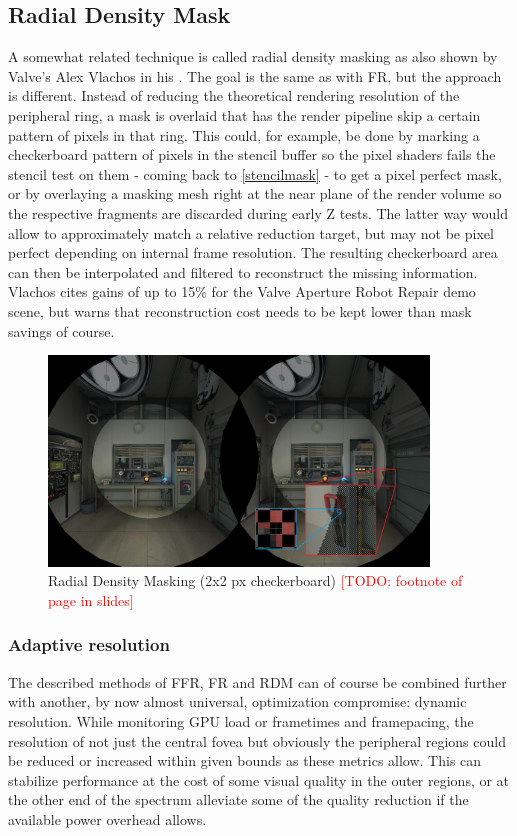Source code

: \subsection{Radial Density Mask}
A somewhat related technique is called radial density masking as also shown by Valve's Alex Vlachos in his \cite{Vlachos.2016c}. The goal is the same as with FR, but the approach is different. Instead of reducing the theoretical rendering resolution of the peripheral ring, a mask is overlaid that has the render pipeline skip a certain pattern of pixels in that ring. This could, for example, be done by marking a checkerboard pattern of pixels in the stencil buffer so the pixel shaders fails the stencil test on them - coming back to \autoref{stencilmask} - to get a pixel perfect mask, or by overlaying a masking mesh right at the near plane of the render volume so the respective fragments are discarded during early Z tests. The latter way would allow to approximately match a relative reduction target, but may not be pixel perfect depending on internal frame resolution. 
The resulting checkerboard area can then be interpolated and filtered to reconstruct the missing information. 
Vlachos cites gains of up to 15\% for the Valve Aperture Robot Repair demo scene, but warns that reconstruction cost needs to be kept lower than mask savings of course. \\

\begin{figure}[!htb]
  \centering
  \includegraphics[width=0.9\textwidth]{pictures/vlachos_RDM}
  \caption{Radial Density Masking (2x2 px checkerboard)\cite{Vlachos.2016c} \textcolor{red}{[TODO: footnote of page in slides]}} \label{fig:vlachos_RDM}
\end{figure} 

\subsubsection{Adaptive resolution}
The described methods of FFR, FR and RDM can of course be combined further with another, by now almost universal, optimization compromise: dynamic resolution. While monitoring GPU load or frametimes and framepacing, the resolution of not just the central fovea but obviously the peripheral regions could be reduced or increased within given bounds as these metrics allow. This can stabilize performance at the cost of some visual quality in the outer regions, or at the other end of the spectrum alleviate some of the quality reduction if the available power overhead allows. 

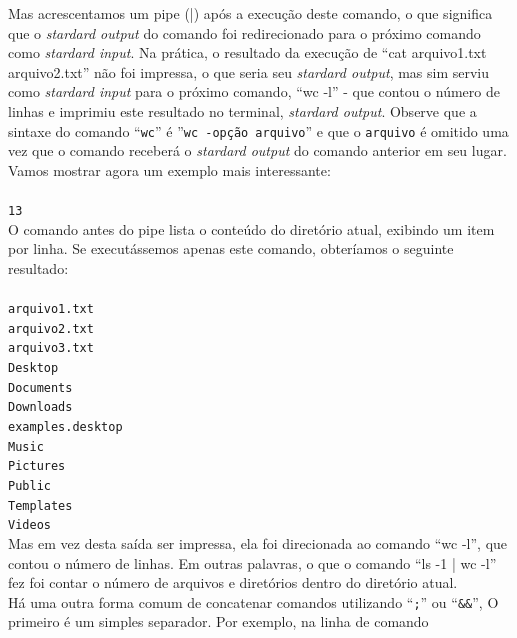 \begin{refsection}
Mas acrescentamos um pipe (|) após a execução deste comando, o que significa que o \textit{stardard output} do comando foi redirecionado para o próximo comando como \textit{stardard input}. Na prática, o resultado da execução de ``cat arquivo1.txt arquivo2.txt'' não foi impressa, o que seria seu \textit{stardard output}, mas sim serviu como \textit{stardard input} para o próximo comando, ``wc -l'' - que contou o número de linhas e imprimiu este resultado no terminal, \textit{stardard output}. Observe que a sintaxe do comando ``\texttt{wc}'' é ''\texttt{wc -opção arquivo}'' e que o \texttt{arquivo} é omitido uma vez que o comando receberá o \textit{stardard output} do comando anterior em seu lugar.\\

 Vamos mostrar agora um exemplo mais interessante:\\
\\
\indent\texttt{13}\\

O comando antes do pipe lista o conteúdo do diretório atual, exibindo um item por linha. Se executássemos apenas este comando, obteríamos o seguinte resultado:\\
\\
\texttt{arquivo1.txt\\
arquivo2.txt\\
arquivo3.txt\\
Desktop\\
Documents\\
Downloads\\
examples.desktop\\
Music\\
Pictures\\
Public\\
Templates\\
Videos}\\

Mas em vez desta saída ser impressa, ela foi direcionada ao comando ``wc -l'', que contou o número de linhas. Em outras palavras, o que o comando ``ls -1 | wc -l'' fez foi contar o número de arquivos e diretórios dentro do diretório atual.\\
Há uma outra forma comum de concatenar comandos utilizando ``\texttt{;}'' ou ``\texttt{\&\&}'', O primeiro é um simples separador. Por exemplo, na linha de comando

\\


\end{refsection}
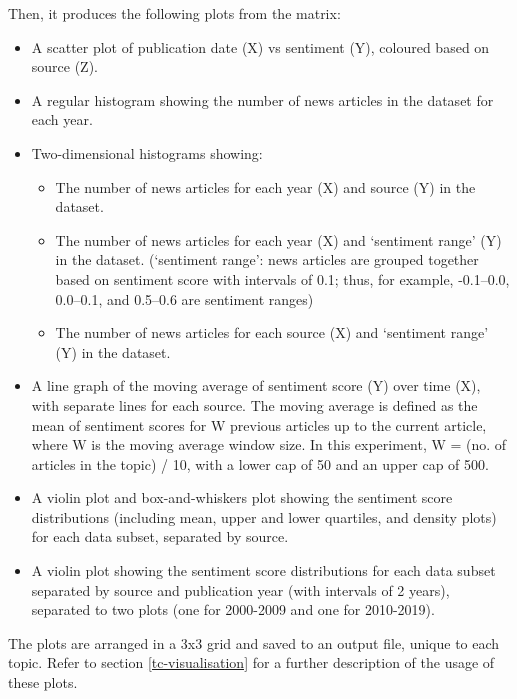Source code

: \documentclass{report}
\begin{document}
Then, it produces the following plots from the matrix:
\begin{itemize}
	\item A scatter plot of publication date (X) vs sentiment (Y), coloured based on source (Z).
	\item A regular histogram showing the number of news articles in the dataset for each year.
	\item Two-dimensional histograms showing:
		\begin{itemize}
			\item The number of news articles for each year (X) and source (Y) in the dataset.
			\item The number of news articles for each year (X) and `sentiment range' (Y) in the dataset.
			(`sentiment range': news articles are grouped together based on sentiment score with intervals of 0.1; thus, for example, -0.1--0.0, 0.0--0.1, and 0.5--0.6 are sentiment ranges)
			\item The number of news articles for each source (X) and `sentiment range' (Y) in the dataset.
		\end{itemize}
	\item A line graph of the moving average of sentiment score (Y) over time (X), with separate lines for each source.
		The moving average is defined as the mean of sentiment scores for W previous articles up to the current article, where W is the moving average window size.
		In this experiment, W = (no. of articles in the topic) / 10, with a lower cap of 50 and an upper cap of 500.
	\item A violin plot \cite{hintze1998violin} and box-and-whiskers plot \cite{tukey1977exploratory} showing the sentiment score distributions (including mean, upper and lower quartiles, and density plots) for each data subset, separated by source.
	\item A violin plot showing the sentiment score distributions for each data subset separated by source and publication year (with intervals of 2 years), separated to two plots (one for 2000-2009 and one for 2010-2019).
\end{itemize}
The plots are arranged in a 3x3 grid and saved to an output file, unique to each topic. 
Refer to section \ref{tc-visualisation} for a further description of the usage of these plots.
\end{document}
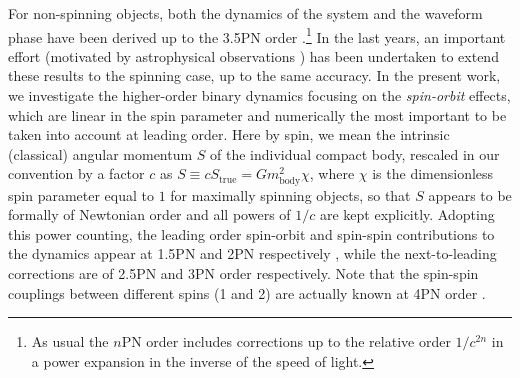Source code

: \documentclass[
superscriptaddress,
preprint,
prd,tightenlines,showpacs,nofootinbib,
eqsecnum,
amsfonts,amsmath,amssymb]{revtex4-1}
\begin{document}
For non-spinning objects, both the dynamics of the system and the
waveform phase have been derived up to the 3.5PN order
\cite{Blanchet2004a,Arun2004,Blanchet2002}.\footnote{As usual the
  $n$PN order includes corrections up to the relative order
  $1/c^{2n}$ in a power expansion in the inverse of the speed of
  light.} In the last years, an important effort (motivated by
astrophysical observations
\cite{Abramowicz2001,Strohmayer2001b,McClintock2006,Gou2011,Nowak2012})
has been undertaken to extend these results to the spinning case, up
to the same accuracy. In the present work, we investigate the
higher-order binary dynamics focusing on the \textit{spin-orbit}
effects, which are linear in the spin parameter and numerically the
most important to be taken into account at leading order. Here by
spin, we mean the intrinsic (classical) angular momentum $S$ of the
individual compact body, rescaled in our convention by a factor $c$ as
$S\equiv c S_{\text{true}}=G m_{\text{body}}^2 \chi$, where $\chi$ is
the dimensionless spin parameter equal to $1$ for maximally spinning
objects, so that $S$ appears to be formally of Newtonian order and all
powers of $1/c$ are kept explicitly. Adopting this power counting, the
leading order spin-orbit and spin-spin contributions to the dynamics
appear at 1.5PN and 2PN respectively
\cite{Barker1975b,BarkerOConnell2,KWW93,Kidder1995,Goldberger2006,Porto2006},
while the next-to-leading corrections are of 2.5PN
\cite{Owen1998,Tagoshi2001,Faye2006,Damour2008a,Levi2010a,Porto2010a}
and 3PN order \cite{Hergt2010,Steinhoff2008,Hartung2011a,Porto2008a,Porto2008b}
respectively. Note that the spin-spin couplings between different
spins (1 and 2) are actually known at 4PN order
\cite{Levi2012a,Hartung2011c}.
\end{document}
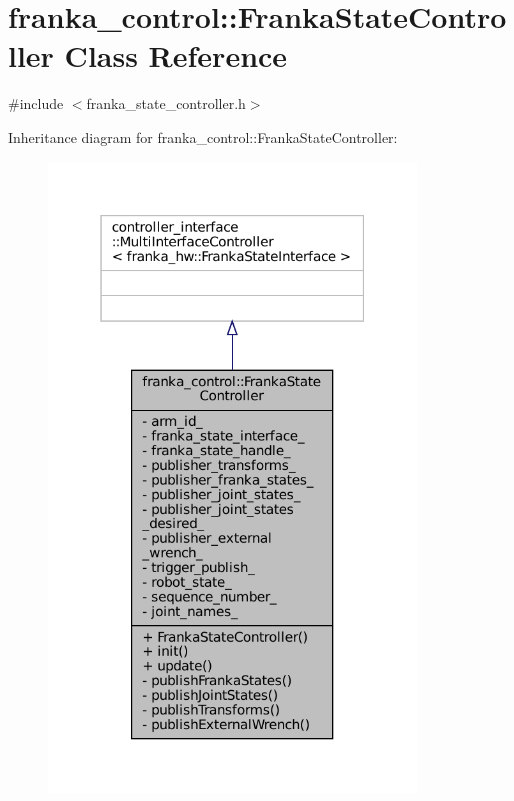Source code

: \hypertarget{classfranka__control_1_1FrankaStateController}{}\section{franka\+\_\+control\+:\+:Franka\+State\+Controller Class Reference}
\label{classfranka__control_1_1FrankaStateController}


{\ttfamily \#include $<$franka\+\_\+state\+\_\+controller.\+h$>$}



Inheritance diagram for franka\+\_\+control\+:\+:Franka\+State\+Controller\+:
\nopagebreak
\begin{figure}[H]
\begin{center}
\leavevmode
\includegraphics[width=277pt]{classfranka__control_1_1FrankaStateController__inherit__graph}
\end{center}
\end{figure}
________________________
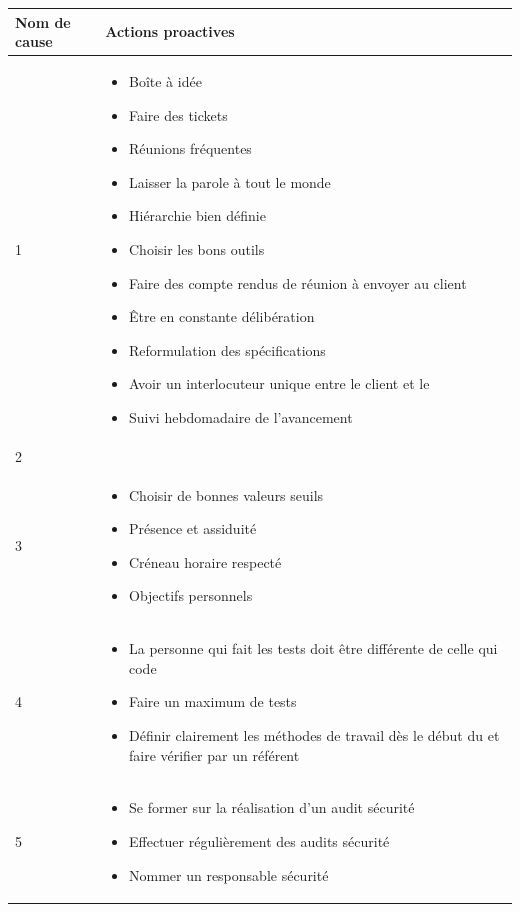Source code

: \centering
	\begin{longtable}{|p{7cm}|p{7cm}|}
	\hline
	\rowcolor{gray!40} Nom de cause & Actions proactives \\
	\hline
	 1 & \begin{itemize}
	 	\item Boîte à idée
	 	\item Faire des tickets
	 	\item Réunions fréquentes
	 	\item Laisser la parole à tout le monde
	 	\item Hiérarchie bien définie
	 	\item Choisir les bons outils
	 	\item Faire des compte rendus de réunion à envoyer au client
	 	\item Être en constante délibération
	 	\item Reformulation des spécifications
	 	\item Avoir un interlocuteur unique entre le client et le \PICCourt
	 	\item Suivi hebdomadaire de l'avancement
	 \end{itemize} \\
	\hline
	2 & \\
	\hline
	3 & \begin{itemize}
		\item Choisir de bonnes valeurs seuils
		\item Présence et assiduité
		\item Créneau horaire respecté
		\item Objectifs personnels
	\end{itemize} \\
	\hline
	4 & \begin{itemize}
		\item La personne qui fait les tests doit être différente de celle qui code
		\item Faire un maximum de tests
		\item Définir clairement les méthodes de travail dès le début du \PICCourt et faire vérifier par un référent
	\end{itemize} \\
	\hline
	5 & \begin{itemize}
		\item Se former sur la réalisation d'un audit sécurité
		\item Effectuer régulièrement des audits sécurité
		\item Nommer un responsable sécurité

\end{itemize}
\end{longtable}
________________________
_AIM OF THE EXERCISE_
Wherever the word "objects" appears in the entries above, copy that whole line.

_TASK RESULT_
For non-spinning objects, both the dynamics of the system and the
objects, so that $S$ appears to be formally of Newtonian order and all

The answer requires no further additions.